Still have a lot to do on this. I am not sure how I feel about it at this time. Any ideas or suggestions?


----------



## TerryCurley

I love how you did the shadow of the tree! This is going to be a really great painting, looking forward to seeing more.


----------



## Susan Mulno

Thank you Terry!


----------



## Susan Mulno

I could really use some critique here please. 

Please list what you see as positive AND what you see could use improvement. 

I tried to paint looser, which is a lot harder for me than I thought! :biggrin:

This is soft pastel.


----------



## TerryCurley

It's a really nice painting, comfortable to look at and just relax. The cabin and tree in the forefront are wonderful. My brain finds the foliage at the right of the painting a bit confusing, but then I guess that's part of painting loosely. I have not accomplished any loose painting so I'm not the one to give advice in that department.


----------



## dickhutchings

I love the looseness of this one. The only thing I might change is the base of the tree, it's a little too squared off and needs a few roots along the surface of the lawn. Love the foliage on the tree. I would try to not include that dark area on the right. Though it's in the photo, it doesn't look right in the painting.


----------



## Susan Mulno

Thank you Terry! The trees on the right are a bit confusing. I see it too.

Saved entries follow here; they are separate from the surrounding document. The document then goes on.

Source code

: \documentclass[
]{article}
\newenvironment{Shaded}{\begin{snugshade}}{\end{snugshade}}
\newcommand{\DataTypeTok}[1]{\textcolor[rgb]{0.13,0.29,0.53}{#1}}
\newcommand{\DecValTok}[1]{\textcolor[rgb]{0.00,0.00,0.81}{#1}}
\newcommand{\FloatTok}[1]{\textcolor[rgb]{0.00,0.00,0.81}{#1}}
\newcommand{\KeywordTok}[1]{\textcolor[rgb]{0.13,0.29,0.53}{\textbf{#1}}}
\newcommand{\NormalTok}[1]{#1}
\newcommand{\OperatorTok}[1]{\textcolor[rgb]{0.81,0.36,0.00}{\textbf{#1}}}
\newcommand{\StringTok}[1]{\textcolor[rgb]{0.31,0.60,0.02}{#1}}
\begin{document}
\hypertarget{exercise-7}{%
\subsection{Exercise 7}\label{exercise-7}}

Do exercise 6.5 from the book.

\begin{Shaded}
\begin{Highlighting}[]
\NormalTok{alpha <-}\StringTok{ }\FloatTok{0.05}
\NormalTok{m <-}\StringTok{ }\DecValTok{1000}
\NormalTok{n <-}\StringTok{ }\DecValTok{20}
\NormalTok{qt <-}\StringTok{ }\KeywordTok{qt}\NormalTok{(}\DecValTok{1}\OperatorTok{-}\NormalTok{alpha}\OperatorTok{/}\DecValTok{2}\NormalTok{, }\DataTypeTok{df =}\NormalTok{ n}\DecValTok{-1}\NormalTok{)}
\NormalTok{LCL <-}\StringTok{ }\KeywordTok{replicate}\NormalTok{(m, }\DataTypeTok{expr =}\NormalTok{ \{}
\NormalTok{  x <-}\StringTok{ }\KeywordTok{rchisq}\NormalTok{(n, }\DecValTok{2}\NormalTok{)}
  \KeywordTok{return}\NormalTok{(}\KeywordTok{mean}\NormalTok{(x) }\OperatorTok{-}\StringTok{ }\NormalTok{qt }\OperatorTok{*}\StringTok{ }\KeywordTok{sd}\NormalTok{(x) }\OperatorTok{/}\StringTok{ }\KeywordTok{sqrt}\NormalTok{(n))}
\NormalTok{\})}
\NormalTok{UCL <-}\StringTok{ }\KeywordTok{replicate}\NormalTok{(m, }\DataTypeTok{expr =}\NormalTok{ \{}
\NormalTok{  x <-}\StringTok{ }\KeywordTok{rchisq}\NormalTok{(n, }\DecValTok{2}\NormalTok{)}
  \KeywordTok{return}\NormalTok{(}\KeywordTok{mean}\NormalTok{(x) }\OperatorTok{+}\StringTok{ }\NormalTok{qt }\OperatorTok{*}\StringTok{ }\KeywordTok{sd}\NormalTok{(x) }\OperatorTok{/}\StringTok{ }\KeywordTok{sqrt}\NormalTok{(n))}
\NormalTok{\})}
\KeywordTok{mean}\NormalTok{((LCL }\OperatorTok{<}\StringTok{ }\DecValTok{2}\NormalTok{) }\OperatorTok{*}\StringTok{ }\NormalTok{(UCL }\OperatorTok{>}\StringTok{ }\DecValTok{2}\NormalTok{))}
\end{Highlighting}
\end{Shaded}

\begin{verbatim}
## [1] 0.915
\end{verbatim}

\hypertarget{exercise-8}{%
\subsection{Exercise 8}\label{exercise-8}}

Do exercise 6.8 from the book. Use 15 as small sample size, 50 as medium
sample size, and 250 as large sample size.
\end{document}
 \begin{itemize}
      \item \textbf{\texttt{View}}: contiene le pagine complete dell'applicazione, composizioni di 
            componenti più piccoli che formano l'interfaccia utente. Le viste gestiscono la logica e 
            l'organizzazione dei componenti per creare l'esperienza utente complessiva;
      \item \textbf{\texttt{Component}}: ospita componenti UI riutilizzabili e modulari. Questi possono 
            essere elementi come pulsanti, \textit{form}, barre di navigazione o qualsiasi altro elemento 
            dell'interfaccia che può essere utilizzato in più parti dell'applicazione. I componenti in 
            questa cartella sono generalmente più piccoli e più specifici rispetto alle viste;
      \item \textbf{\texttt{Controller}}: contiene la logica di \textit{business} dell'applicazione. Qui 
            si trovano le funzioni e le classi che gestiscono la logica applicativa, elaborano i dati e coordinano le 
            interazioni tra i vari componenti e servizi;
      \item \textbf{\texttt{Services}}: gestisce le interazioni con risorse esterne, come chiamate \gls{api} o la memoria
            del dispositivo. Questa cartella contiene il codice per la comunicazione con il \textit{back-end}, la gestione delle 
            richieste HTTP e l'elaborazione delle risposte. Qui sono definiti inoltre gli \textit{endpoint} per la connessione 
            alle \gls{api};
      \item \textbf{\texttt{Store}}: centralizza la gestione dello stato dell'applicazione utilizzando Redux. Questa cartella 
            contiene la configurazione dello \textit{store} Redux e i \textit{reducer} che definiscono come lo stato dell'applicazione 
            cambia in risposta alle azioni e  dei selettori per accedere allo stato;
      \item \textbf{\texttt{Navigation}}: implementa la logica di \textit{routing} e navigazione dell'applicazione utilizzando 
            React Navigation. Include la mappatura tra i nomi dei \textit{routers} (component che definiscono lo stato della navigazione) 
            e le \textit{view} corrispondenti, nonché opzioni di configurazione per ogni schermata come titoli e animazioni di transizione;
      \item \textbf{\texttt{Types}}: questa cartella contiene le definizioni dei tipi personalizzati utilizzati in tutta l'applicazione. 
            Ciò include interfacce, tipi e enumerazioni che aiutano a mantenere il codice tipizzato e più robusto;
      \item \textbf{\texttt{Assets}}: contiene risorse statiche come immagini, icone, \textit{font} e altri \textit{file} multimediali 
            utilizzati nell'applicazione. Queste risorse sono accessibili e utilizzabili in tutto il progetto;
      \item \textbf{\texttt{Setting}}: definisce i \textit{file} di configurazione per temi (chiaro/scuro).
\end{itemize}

Thanks Dick, I see what you mean about roots. That tree on the right is too dark.


----------



## SylviaCSosnovskaFineArt

The crown of the main tree is a bit too flat, maybe add some branches and highliths from the behind to give it some air ( like you see on the reference picture ) <3


----------



## Desdichado

Hi Susan. Always remember when painting foliage to leave a few gaps to see light/sky through. From the shadows, the sun is obviously behind the tree so the tree and cottage will appear much darker due to this and everywhere else full of light. Let a bit of sunshine actually shine through the branches and leaves, even show a few branches. Your painting is coming along just fine and just needs defined value, ie light and shade. Keep up the good work.

ps, watch which direction the light is coming from and paint the shadows accordingly. Hope this helps.


----------



## John Snyder

That's a great landscape! I love it! 


Sent from my iPhone using Tapatalk


----------



## Susan Mulno

Thanks to all three of you! It is great advice and I will re-visit these hints on my next try! :biggrin:


----------